**Problem details:**
Each line below has to be set down again exactly.

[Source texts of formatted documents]
-=-=-

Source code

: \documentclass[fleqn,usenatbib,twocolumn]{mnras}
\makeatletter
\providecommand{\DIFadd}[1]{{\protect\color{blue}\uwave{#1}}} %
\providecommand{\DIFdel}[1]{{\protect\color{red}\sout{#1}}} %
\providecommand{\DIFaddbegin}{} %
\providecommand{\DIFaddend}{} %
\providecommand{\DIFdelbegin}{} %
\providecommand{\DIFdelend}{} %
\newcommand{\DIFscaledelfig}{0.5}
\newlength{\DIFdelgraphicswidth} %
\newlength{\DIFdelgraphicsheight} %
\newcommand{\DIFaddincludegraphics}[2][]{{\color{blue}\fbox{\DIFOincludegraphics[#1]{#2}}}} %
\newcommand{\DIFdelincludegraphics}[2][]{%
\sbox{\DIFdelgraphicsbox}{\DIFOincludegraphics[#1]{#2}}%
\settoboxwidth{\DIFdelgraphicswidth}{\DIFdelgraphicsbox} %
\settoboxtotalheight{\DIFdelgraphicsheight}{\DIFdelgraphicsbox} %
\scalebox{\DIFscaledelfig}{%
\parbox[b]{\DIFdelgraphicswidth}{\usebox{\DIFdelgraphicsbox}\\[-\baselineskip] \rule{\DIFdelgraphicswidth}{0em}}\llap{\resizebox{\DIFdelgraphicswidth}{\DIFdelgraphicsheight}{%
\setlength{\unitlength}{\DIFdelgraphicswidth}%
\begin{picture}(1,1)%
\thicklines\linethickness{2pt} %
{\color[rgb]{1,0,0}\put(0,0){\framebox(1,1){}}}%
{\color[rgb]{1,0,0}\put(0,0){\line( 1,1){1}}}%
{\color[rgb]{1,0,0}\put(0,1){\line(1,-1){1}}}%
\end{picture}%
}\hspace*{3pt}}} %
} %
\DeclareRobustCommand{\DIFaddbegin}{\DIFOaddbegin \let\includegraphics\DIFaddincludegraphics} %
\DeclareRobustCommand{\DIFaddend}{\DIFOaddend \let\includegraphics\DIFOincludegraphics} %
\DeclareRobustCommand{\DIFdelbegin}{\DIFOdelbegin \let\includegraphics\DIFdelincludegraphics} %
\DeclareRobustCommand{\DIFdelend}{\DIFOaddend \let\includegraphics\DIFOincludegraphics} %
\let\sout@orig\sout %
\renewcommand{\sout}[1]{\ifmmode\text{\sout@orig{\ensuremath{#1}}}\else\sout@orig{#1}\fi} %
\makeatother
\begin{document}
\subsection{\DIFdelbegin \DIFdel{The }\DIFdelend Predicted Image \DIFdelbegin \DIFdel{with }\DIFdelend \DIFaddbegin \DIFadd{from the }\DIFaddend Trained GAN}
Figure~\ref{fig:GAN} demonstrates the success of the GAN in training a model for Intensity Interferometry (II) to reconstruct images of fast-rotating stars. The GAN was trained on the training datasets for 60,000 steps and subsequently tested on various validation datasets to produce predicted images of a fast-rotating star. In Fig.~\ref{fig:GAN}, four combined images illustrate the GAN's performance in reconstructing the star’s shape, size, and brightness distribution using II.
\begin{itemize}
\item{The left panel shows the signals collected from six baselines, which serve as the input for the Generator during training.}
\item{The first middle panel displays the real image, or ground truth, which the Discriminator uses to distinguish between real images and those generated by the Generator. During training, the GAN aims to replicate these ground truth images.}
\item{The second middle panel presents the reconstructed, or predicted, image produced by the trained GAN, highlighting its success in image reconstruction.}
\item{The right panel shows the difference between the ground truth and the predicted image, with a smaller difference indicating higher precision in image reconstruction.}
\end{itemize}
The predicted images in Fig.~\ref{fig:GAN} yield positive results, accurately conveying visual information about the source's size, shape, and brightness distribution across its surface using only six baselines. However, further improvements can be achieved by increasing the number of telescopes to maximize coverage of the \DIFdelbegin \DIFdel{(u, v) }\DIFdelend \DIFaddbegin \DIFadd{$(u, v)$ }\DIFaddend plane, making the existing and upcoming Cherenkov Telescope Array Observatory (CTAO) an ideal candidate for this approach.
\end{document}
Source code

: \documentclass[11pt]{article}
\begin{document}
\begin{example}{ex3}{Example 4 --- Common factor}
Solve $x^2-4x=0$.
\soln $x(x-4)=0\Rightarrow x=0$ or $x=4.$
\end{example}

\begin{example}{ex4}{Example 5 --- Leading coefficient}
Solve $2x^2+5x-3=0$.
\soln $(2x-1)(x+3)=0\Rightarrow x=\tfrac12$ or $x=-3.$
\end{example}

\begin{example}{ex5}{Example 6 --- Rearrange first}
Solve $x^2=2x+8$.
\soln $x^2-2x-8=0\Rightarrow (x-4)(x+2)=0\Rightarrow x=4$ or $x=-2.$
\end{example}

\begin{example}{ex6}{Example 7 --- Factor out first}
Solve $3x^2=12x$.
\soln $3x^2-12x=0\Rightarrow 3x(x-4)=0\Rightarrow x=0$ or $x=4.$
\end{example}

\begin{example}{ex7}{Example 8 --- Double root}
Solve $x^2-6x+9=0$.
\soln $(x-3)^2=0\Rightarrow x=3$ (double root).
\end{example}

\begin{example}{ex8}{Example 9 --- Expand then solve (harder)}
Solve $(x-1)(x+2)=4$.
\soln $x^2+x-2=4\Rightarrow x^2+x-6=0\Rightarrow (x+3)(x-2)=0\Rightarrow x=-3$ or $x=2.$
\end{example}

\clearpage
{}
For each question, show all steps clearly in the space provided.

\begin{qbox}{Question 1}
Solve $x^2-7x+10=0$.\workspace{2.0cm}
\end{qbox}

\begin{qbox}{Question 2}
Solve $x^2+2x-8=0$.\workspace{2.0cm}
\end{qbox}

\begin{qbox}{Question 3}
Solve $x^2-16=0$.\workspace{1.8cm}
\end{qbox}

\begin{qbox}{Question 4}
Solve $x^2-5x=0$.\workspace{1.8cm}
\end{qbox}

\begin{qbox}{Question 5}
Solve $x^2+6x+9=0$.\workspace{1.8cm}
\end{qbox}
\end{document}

-=-=-

**Solution for this problem:**
Source code

: \documentclass[fleqn,usenatbib,twocolumn]{mnras}
\makeatletter
\providecommand{\DIFadd}[1]{{\protect\color{blue}\uwave{#1}}} %
\providecommand{\DIFdel}[1]{{\protect\color{red}\sout{#1}}} %
\providecommand{\DIFaddbegin}{} %
\providecommand{\DIFaddend}{} %
\providecommand{\DIFdelbegin}{} %
\providecommand{\DIFdelend}{} %
\newcommand{\DIFscaledelfig}{0.5}
\newlength{\DIFdelgraphicswidth} %
\newlength{\DIFdelgraphicsheight} %
\newcommand{\DIFaddincludegraphics}[2][]{{\color{blue}\fbox{\DIFOincludegraphics[#1]{#2}}}} %
\newcommand{\DIFdelincludegraphics}[2][]{%
\sbox{\DIFdelgraphicsbox}{\DIFOincludegraphics[#1]{#2}}%
\settoboxwidth{\DIFdelgraphicswidth}{\DIFdelgraphicsbox} %
\settoboxtotalheight{\DIFdelgraphicsheight}{\DIFdelgraphicsbox} %
\scalebox{\DIFscaledelfig}{%
\parbox[b]{\DIFdelgraphicswidth}{\usebox{\DIFdelgraphicsbox}\\[-\baselineskip] \rule{\DIFdelgraphicswidth}{0em}}\llap{\resizebox{\DIFdelgraphicswidth}{\DIFdelgraphicsheight}{%
\setlength{\unitlength}{\DIFdelgraphicswidth}%
\begin{picture}(1,1)%
\thicklines\linethickness{2pt} %
{\color[rgb]{1,0,0}\put(0,0){\framebox(1,1){}}}%
{\color[rgb]{1,0,0}\put(0,0){\line( 1,1){1}}}%
{\color[rgb]{1,0,0}\put(0,1){\line(1,-1){1}}}%
\end{picture}%
}\hspace*{3pt}}} %
} %
\DeclareRobustCommand{\DIFaddbegin}{\DIFOaddbegin \let\includegraphics\DIFaddincludegraphics} %
\DeclareRobustCommand{\DIFaddend}{\DIFOaddend \let\includegraphics\DIFOincludegraphics} %
\DeclareRobustCommand{\DIFdelbegin}{\DIFOdelbegin \let\includegraphics\DIFdelincludegraphics} %
\DeclareRobustCommand{\DIFdelend}{\DIFOaddend \let\includegraphics\DIFOincludegraphics} %
\let\sout@orig\sout %
\renewcommand{\sout}[1]{\ifmmode\text{\sout@orig{\ensuremath{#1}}}\else\sout@orig{#1}\fi} %
\makeatother
\begin{document}
\subsection{\DIFdelbegin \DIFdel{The }\DIFdelend Predicted Image \DIFdelbegin \DIFdel{with }\DIFdelend \DIFaddbegin \DIFadd{from the }\DIFaddend Trained GAN}
Figure~\ref{fig:GAN} demonstrates the success of the GAN in training a model for Intensity Interferometry (II) to reconstruct images of fast-rotating stars. The GAN was trained on the training datasets for 60,000 steps and subsequently tested on various validation datasets to produce predicted images of a fast-rotating star. In Fig.~\ref{fig:GAN}, four combined images illustrate the GAN's performance in reconstructing the star’s shape, size, and brightness distribution using II.
\begin{itemize}
\item{The left panel shows the signals collected from six baselines, which serve as the input for the Generator during training.}
\item{The first middle panel displays the real image, or ground truth, which the Discriminator uses to distinguish between real images and those generated by the Generator. During training, the GAN aims to replicate these ground truth images.}
\item{The second middle panel presents the reconstructed, or predicted, image produced by the trained GAN, highlighting its success in image reconstruction.}
\item{The right panel shows the difference between the ground truth and the predicted image, with a smaller difference indicating higher precision in image reconstruction.}
\end{itemize}
The predicted images in Fig.~\ref{fig:GAN} yield positive results, accurately conveying visual information about the source's size, shape, and brightness distribution across its surface using only six baselines. However, further improvements can be achieved by increasing the number of telescopes to maximize coverage of the \DIFdelbegin \DIFdel{(u, v) }\DIFdelend \DIFaddbegin \DIFadd{$(u, v)$ }\DIFaddend plane, making the existing and upcoming Cherenkov Telescope Array Observatory (CTAO) an ideal candidate for this approach.
\end{document}
Source code

: \documentclass[11pt]{article}
\begin{document}
\begin{example}{ex3}{Example 4 --- Common factor}
Solve $x^2-4x=0$.
\soln $x(x-4)=0\Rightarrow x=0$ or $x=4.$
\end{example}

\begin{example}{ex4}{Example 5 --- Leading coefficient}
Solve $2x^2+5x-3=0$.
\soln $(2x-1)(x+3)=0\Rightarrow x=\tfrac12$ or $x=-3.$
\end{example}

\begin{example}{ex5}{Example 6 --- Rearrange first}
Solve $x^2=2x+8$.
\soln $x^2-2x-8=0\Rightarrow (x-4)(x+2)=0\Rightarrow x=4$ or $x=-2.$
\end{example}

\begin{example}{ex6}{Example 7 --- Factor out first}
Solve $3x^2=12x$.
\soln $3x^2-12x=0\Rightarrow 3x(x-4)=0\Rightarrow x=0$ or $x=4.$
\end{example}

\begin{example}{ex7}{Example 8 --- Double root}
Solve $x^2-6x+9=0$.
\soln $(x-3)^2=0\Rightarrow x=3$ (double root).
\end{example}

\begin{example}{ex8}{Example 9 --- Expand then solve (harder)}
Solve $(x-1)(x+2)=4$.
\soln $x^2+x-2=4\Rightarrow x^2+x-6=0\Rightarrow (x+3)(x-2)=0\Rightarrow x=-3$ or $x=2.$
\end{example}

\clearpage
{}
For each question, show all steps clearly in the space provided.

\begin{qbox}{Question 1}
Solve $x^2-7x+10=0$.\workspace{2.0cm}
\end{qbox}

\begin{qbox}{Question 2}
Solve $x^2+2x-8=0$.\workspace{2.0cm}
\end{qbox}

\begin{qbox}{Question 3}
Solve $x^2-16=0$.\workspace{1.8cm}
\end{qbox}

\begin{qbox}{Question 4}
Solve $x^2-5x=0$.\workspace{1.8cm}
\end{qbox}

\begin{qbox}{Question 5}
Solve $x^2+6x+9=0$.\workspace{1.8cm}
\end{qbox}
\end{document}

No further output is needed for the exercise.